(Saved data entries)

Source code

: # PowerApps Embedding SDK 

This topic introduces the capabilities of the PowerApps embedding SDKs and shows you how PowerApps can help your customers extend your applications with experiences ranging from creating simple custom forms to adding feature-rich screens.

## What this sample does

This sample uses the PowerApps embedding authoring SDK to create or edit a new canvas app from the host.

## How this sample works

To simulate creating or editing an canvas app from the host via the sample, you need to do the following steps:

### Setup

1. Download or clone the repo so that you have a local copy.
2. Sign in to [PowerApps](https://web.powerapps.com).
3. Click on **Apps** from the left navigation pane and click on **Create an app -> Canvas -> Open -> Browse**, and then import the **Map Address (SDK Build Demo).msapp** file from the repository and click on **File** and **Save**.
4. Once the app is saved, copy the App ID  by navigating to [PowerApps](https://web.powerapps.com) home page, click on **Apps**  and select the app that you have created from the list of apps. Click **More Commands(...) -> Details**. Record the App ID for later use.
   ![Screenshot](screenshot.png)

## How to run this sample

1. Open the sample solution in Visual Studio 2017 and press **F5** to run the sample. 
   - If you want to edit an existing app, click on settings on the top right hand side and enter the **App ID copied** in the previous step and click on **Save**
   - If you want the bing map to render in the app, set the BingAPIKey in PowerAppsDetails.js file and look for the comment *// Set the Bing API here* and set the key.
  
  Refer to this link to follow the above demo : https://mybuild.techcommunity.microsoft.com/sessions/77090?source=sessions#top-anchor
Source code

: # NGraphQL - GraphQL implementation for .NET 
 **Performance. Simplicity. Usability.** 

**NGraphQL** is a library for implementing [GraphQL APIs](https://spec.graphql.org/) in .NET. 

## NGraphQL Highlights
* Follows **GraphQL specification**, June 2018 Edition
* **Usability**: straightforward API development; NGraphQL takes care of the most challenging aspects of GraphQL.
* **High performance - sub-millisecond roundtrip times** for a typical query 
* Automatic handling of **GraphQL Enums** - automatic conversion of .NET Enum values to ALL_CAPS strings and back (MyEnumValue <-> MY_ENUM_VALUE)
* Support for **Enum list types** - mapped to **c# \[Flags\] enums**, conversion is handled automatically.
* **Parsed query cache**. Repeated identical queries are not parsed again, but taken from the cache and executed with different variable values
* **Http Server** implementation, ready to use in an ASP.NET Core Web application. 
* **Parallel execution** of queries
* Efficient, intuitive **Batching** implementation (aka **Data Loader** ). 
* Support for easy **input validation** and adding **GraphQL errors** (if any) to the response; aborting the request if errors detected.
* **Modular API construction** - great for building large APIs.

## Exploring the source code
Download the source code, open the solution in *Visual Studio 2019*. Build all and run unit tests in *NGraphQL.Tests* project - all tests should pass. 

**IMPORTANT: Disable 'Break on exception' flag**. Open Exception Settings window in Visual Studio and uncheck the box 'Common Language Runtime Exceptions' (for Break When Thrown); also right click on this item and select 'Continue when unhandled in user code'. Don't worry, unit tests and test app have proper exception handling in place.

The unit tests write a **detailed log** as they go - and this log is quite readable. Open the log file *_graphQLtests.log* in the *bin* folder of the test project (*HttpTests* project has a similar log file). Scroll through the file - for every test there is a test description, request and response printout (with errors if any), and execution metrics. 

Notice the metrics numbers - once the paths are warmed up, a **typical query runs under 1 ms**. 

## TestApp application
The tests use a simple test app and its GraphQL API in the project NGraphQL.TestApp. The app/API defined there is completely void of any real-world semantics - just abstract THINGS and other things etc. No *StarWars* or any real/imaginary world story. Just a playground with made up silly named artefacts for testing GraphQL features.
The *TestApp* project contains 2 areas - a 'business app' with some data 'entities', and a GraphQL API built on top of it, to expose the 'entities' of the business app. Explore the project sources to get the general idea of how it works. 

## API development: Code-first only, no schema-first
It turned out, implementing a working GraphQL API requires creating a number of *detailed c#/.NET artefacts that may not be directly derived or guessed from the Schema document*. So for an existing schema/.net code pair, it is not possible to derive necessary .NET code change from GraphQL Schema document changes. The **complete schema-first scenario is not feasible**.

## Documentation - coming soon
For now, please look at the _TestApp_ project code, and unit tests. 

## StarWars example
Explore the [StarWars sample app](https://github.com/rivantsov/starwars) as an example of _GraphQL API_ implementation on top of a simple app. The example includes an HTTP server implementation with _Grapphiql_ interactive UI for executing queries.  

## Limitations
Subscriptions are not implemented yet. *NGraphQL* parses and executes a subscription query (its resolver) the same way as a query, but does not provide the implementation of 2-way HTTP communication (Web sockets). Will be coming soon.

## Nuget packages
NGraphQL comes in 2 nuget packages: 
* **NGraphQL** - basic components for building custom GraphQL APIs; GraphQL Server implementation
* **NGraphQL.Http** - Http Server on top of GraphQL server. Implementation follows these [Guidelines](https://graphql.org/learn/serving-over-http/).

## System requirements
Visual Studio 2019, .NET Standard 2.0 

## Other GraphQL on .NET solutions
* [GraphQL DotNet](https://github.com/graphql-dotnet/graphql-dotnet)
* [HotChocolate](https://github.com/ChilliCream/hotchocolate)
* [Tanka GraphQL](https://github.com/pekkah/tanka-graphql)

YOUR ASSIGNMENT – The entries above hold a line with "The *TestApp* project" and a later line with "## API development: Code-first". Write out exactly those lines and all lines between, nothing more.

SOLUTION TO THIS PROBLEM –
The *TestApp* project contains 2 areas - a 'business app' with some data 'entities', and a GraphQL API built on top of it, to expose the 'entities' of the business app. Explore the project sources to get the general idea of how it works. 

## API development: Code-first only, no schema-first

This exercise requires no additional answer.